INFORMATION PROVIDED Block Start

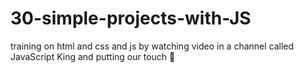 # 30-simple-projects-with-JS
training on html and css and js by watching video in a channel called JavaScript King and putting our touch 🙂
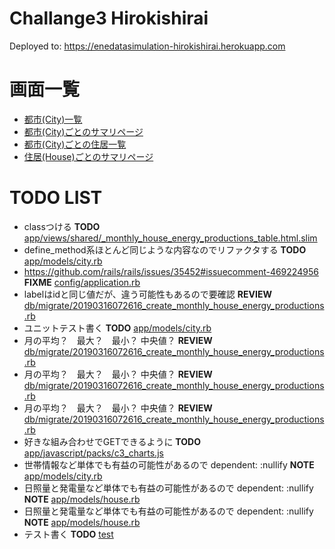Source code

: # Challange3 Hirokishirai

Deployed to: https://enedatasimulation-hirokishirai.herokuapp.com

# 画面一覧

- [都市(City)一覧](https://enedatasimulation-hirokishirai.herokuapp.com/cities)
- [都市(City)ごとのサマリページ](https://enedatasimulation-hirokishirai.herokuapp.com/cities/1)
- [都市(City)ごとの住居一覧](https://enedatasimulation-hirokishirai.herokuapp.com/houses?city_id=1)
- [住居(House)ごとのサマリページ](https://enedatasimulation-hirokishirai.herokuapp.com/houses/1)

# TODO LIST
- classつける __TODO__ [app/views/shared/_monthly_house_energy_productions_table.html.slim](app/views/shared/_monthly_house_energy_productions_table.html.slim)
- define_method系ほとんど同じような内容なのでリファクタする __TODO__ [app/models/city.rb](app/models/city.rb)
- https://github.com/rails/rails/issues/35452#issuecomment-469224956 __FIXME__ [config/application.rb](config/application.rb)
- labelはidと同じ値だが、違う可能性もあるので要確認 __REVIEW__ [db/migrate/20190316072616_create_monthly_house_energy_productions.rb](db/migrate/20190316072616_create_monthly_house_energy_productions.rb)
- ユニットテスト書く __TODO__ [app/models/city.rb](app/models/city.rb)
- 月の平均？　最大？　最小？ 中央値？ __REVIEW__ [db/migrate/20190316072616_create_monthly_house_energy_productions.rb](db/migrate/20190316072616_create_monthly_house_energy_productions.rb)
- 月の平均？　最大？　最小？ 中央値？ __REVIEW__ [db/migrate/20190316072616_create_monthly_house_energy_productions.rb](db/migrate/20190316072616_create_monthly_house_energy_productions.rb)
- 月の平均？　最大？　最小？ 中央値？ __REVIEW__ [db/migrate/20190316072616_create_monthly_house_energy_productions.rb](db/migrate/20190316072616_create_monthly_house_energy_productions.rb)
- 好きな組み合わせでGETできるように __TODO__ [app/javascript/packs/c3_charts.js](app/javascript/packs/c3_charts.js)
- 世帯情報など単体でも有益の可能性があるので dependent: :nullify __NOTE__ [app/models/city.rb](app/models/city.rb)
- 日照量と発電量など単体でも有益の可能性があるので dependent: :nullify __NOTE__ [app/models/house.rb](app/models/house.rb)
- 日照量と発電量など単体でも有益の可能性があるので dependent: :nullify __NOTE__ [app/models/house.rb](app/models/house.rb)
- テスト書く __TODO__ [test](test)
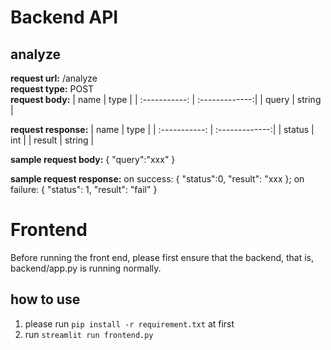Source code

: # Backend API
## analyze
**request url:** /analyze \
**request type:** POST \
**request body:**
| name | type |
| :-----------: | :-------------:| 
| query       |   string      | 

**request response:**
| name | type |
| :-----------: | :-------------:| 
| status       |   int      | 
| result       |   string      | 

**sample request body:**
{
    "query":"xxx"
} 

**sample request response:**
on success: {
    "status":0,
    "result": "xxx
}; 
on failure: {
    "status": 1,
    "result": "fail"
}

# Frontend
Before running the front end, please first ensure that the backend, that is, backend/app.py is running normally.
## how to use
1. please run ``pip install -r requirement.txt`` at first
2. run ``streamlit run frontend.py``
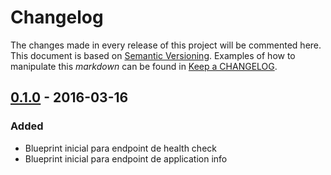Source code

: # Changelog

The changes made in every release of this project will be commented here. This document is based on [Semantic Versioning](http://semver.org/). Examples of how to manipulate this _markdown_ can be found in [Keep a CHANGELOG](http://keepachangelog.com/).

## [0.1.0](https://github.com/stone-payments/sanic-management-blueprint/tree/v0.1.0) - 2016-03-16
### Added
- Blueprint inicial para endpoint de health check
- Blueprint inicial para endpoint de application info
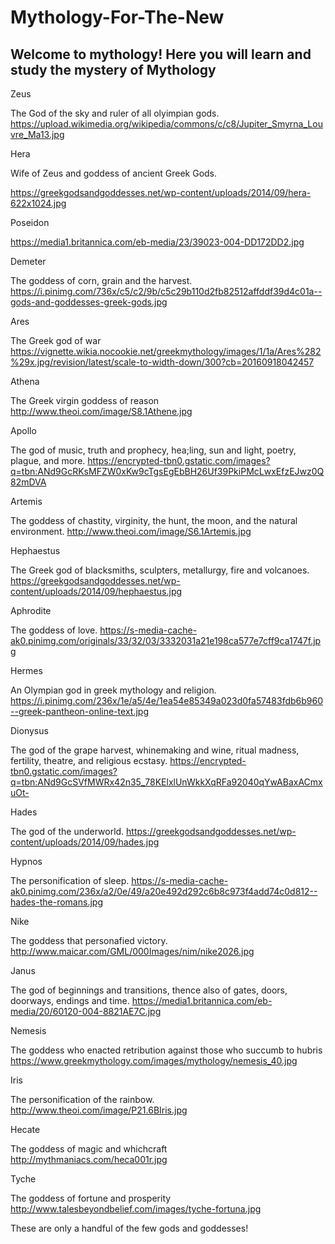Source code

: # Mythology-For-The-New
<html>
  <head>
  </head>
  <body>
    <h2>Welcome to mythology! Here you will learn and study the mystery of Mythology</h2>
  </body>
  </html> 

Zeus

The God of the sky and ruler of all olyimpian gods.
https://upload.wikimedia.org/wikipedia/commons/c/c8/Jupiter_Smyrna_Louvre_Ma13.jpg

Hera

Wife of Zeus and goddess of ancient Greek Gods.

https://greekgodsandgoddesses.net/wp-content/uploads/2014/09/hera-622x1024.jpg

Poseidon

https://media1.britannica.com/eb-media/23/39023-004-DD172DD2.jpg

Demeter

The goddess of corn, grain and the harvest.
https://i.pinimg.com/736x/c5/c2/9b/c5c29b110d2fb82512affddf39d4c01a--gods-and-goddesses-greek-gods.jpg

Ares

The Greek god of war
https://vignette.wikia.nocookie.net/greekmythology/images/1/1a/Ares%282%29x.jpg/revision/latest/scale-to-width-down/300?cb=20160918042457

Athena

The Greek virgin goddess of reason
http://www.theoi.com/image/S8.1Athene.jpg

Apollo

The god of music, truth and prophecy, hea;ling, sun and light, poetry, plague, and more.
https://encrypted-tbn0.gstatic.com/images?q=tbn:ANd9GcRKsMFZW0xKw9cTgsEgEbBH26Uf39PkiPMcLwxEfzEJwz0Q82mDVA

Artemis

The goddess of chastity, virginity, the hunt, the moon, and the natural environment.
http://www.theoi.com/image/S6.1Artemis.jpg

Hephaestus

The Greek god of blacksmiths, sculpters, metallurgy, fire and volcanoes.
https://greekgodsandgoddesses.net/wp-content/uploads/2014/09/hephaestus.jpg

Aphrodite

The goddess of love.
https://s-media-cache-ak0.pinimg.com/originals/33/32/03/3332031a21e198ca577e7cff9ca1747f.jpg

Hermes  

An Olympian god in greek mythology and religion.
https://i.pinimg.com/236x/1e/a5/4e/1ea54e85349a023d0fa57483fdb6b960--greek-pantheon-online-text.jpg

Dionysus

The god of the grape harvest, whinemaking and wine, ritual madness, fertility, theatre, and religious ecstasy.
https://encrypted-tbn0.gstatic.com/images?q=tbn:ANd9GcSVfMWRx42n35_78KElxlUnWkkXqRFa92040qYwABaxACmxuOt-

Hades

The god of the underworld.
https://greekgodsandgoddesses.net/wp-content/uploads/2014/09/hades.jpg

Hypnos

The personification of sleep.
https://s-media-cache-ak0.pinimg.com/236x/a2/0e/49/a20e492d292c6b8c973f4add74c0d812--hades-the-romans.jpg

Nike

The goddess that personafied victory.
http://www.maicar.com/GML/000Images/nim/nike2026.jpg

Janus

The god of beginnings and transitions, thence also of gates, doors, doorways, endings and time.
https://media1.britannica.com/eb-media/20/60120-004-8821AE7C.jpg

Nemesis

The goddess who enacted retribution against those who succumb to hubris 
https://www.greekmythology.com/images/mythology/nemesis_40.jpg

Iris

The personification of the rainbow.
http://www.theoi.com/image/P21.6BIris.jpg

Hecate

The goddess of magic and whichcraft
http://mythmaniacs.com/heca001r.jpg

Tyche

The goddess of fortune and prosperity
http://www.talesbeyondbelief.com/images/tyche-fortuna.jpg

These are only a handful of the  few gods and goddesses!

INFORMATION PROVIDED Block End

# WORK TO BE COMPLETED
Copy range, inclusive: the line holding "- [都市(City)ごとの住居一覧](https://" to the line holding "- classつける __TODO__". Reproduce exactly those lines of the records above and no others.

# ANSWER TO THE EXERCISE
- [都市(City)ごとの住居一覧](https://enedatasimulation-hirokishirai.herokuapp.com/houses?city_id=1)
- [住居(House)ごとのサマリページ](https://enedatasimulation-hirokishirai.herokuapp.com/houses/1)

# TODO LIST
- classつける __TODO__ [app/views/shared/_monthly_house_energy_productions_table.html.slim](app/views/shared/_monthly_house_energy_productions_table.html.slim)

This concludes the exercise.